Segment Open
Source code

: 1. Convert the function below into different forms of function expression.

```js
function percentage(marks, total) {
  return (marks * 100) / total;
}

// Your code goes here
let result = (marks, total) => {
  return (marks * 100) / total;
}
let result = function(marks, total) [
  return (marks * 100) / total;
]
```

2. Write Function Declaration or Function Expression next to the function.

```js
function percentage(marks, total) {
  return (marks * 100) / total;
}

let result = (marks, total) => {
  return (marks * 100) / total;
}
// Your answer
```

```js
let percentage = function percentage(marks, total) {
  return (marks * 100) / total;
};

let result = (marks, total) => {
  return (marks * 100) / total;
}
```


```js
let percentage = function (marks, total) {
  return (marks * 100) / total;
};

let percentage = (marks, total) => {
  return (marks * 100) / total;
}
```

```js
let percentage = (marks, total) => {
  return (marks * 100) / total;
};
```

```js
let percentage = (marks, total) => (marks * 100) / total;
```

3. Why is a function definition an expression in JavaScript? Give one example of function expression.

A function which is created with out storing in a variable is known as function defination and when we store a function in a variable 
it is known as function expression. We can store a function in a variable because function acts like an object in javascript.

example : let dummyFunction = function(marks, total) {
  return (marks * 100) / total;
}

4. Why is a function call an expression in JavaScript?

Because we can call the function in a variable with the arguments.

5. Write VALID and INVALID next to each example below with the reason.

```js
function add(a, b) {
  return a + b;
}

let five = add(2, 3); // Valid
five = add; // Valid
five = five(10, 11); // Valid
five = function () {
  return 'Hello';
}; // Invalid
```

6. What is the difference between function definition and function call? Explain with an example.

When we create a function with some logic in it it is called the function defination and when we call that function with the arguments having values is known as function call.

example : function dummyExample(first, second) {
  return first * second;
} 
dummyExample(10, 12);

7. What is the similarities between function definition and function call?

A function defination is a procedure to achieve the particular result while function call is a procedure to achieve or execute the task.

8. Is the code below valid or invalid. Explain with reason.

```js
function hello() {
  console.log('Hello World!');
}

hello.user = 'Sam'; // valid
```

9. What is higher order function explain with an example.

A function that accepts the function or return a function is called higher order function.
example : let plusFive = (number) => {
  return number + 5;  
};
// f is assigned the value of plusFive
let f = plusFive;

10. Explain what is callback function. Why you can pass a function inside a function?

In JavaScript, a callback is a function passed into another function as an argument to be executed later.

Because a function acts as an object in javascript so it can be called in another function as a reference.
Segment Closed
◆ **WHAT NEEDS TO BE DONE**
What lines above contain "order"? Copy them out.

◆ **WRITTEN SOLUTION**
9. What is higher order function explain with an example.
A function that accepts the function or return a function is called higher order function.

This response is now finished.